Colorado’s direct democracy is under attack; retaliate with the prop. 120

On November 2, Colorado voters will have an important decision to make that not only cuts property taxes, but also ends a stunning example of legislative arrogance. In its simplest form, Proposition 120 would reduce property tax assessment rates by 9% for both residential and non-residential properties.

Supporters argue that this reduction is overdue and necessary to deal with the surge in Colorado real estate values ​​in recent years. Their argument is that the sharp increase in Colorado property values ​​should not, therefore, mean unlimited increases in property taxes. Opponents argue that the government needs more revenue.

I vote “yes” on Proposition 120 because it is a responsible measure intended to deal with the skyrocketing cost of living in Colorado. I find it convincing that Colorado’s property tax revenues will in fact remain higher after this tax cut, as property values ​​have increased dramatically. What’s more, Colorado is currently overflowing with cash, increasing its budget by $ 4.4 billion this year alone, while receiving an additional $ 12 billion in federal stimulus funds.

More importantly, this tax cut is essential for many homeowners in our state who are finding it increasingly difficult to keep up with Colorado’s rising cost of living and soaring property tax bills.

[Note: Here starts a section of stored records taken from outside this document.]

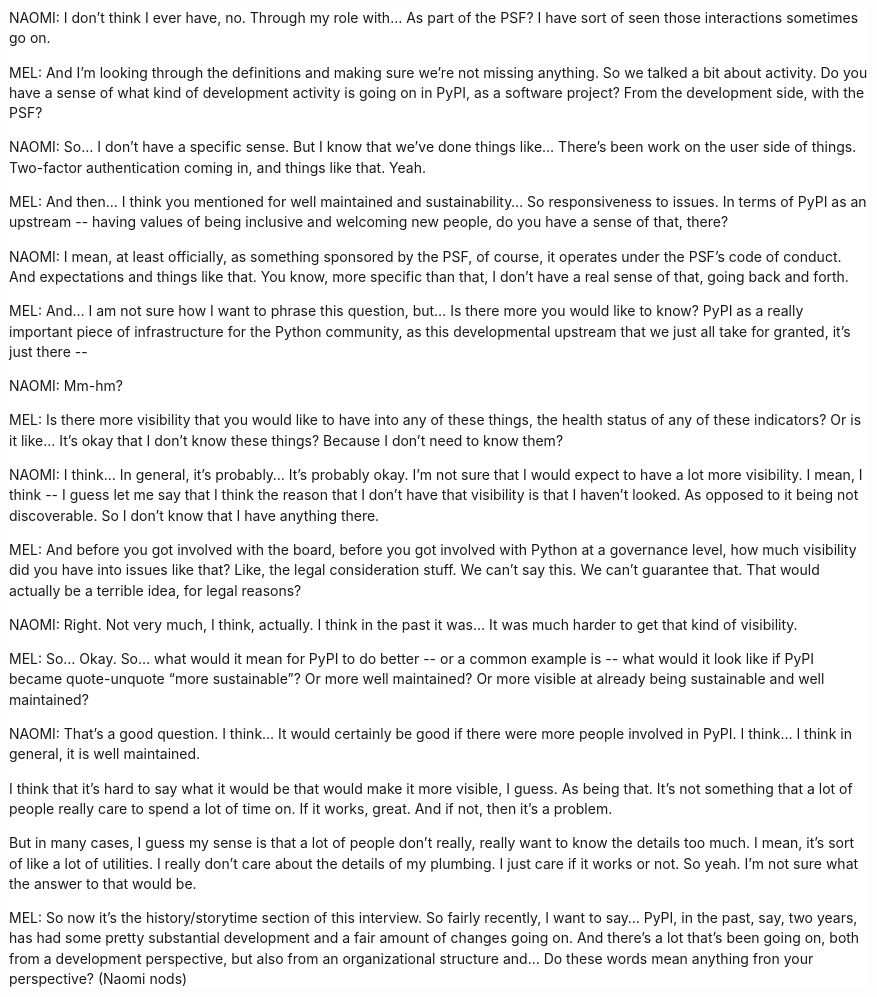 NAOMI: I don’t think I ever have, no. Through my role with… As part of the PSF? I have sort of seen those interactions sometimes go on.

MEL: And I’m looking through the definitions and making sure we’re not missing anything. So we talked a bit about activity. Do you have a sense of what kind of development activity is going on in PyPI, as a software project? From the development side, with the PSF?

NAOMI: So… I don’t have a specific sense. But I know that we’ve done things like… There’s been work on the user side of things. Two-factor authentication coming in, and things like that. Yeah.

MEL: And then… I think you mentioned for well maintained and sustainability… So responsiveness to issues. In terms of PyPI as an upstream -- having values of being inclusive and welcoming new people, do you have a sense of that, there?

NAOMI: I mean, at least officially, as something sponsored by the PSF, of course, it operates under the PSF’s code of conduct. And expectations and things like that. You know, more specific than that, I don’t have a real sense of that, going back and forth.

MEL: And… I am not sure how I want to phrase this question, but… Is there more you would like to know? PyPI as a really important piece of infrastructure for the Python community, as this developmental upstream that we just all take for granted, it’s just there --

NAOMI: Mm-hm?

MEL: Is there more visibility that you would like to have into any of these things, the health status of any of these indicators? Or is it like… It’s okay that I don’t know these things? Because I don’t need to know them?

NAOMI: I think… In general, it’s probably… It’s probably okay. I’m not sure that I would expect to have a lot more visibility. I mean, I think -- I guess let me say that I think the reason that I don’t have that visibility is that I haven’t looked. As opposed to it being not discoverable. So I don’t know that I have anything there. 

MEL: And before you got involved with the board, before you got involved with Python at a governance level, how much visibility did you have into issues like that? Like, the legal consideration stuff. We can’t say this. We can’t guarantee that. That would actually be a terrible idea, for legal reasons?

NAOMI: Right. Not very much, I think, actually. I think in the past it was… It was much harder to get that kind of visibility.

MEL: So… Okay. So… what would it mean for PyPI to do better -- or a common example is -- what would it look like if PyPI became quote-unquote “more sustainable”? Or more well maintained? Or more visible at already being sustainable and well maintained?

NAOMI: That’s a good question. I think… It would certainly be good if there were more people involved in PyPI. I think… I think in general, it is well maintained. 

I think that it’s hard to say what it would be that would make it more visible, I guess. As being that. It’s not something that a lot of people really care to spend a lot of time on. If it works, great. And if not, then it’s a problem. 

But in many cases, I guess my sense is that a lot of people don’t really, really want to know the details too much. I mean, it’s sort of like a lot of utilities. I really don’t care about the details of my plumbing. I just care if it works or not. So yeah. I’m not sure what the answer to that would be.

MEL: So now it’s the history/storytime section of this interview. So fairly recently, I want to say… PyPI, in the past, say, two years, has had some pretty substantial development and a fair amount of changes going on. And there’s a lot that’s been going on, both from a development perspective, but also from an organizational structure and… Do these words mean anything fron your perspective? (Naomi nods)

But while I support the Proposition 120 tax cut, there is a lot more at stake on election day with this one-ballot measure.

In the dying days of its 2021 legislative session, the Colorado General Assembly took an unprecedented – and I believe unconstitutional – step to block the constitutional right of citizens to pass laws by initiative. A day after the ballot language for Proposition 120 was set (and could not be changed), several Colorado lawmakers introduced Senate Bill 293 which changed tax code definitions in order to ” prevent Proposition 120 from becoming law after it has been passed by the voters. The bill was adopted and promulgated.

Having served as Governor of Colorado, State Treasurer, and Member of the Legislature, this is the most disturbing attack I have ever seen on our citizens’ initiative process. It’s just a ‘let them eat cake’ moment, where elected officials have decided that the people of Colorado just can’t be trusted to pass laws, especially when it comes to cutting back taxes. taxes.

Fortunately, the Colorado Constitution is durable and designed to repel such attacks on direct democracy. Article V, Section 1 of the Colorado Constitution is clear: “the people reserve the power to propose laws and amendments… independently of the general assembly…” but clearly unconstitutional. Even if SB 293 survives constitutional scrutiny, I believe Proposition 120 will still come into effect after it is passed by voters, because the Colorado Constitution explicitly provides that in the event of a conflict between two laws, the more recent law prevails.

The General Assembly’s attempt to usurp the citizens’ right to the initiative process should not get a pass from the citizens of Colorado. Supporters of SB 293 have made it clear that the very intention of this bill is to prevent the citizens of Colorado from exercising their constitutional right to decide a critical political issue through a ballot. The same newspaper indicated that the sponsors were “open that they sought to thwart the measure of the ballot”, with one sponsor saying that the legislature had a “moral responsibility to intervene”.

No matter how convinced the Colorado legislature was of Proposition 120, it should never have passed a law designed to infringe on the constitutional rights of the people at the initiative. If SB 293 were allowed to rise, it would serve as a precedent that whenever the Colorado legislature dislikes the potential results of a citizen voting measure, it could simply pass a law that prevents the people’s vote. to be implemented. This is in direct conflict with the plain language of our state constitution which grants citizens the right of independent initiative.

I will vote for Proposition 120 based on my belief that property taxes are too high in Colorado. Many of my friends and neighbors will come to a different conclusion and vote against Proposition 120. We will respect the rights of everyone to cast our own independent vote and we will accept the results. This is democracy.

But no matter how you vote on Proposition 120, I hope we can all agree that the Colorado General Assembly’s attempt to block the citizens’ initiative process is in fact an attack on our fundamental right to initiative. and should not be allowed. Colorado is better than this.

Bill Owens was Colorado’s 40th governor from 1999-2007 and state treasurer, state senator, and state representative.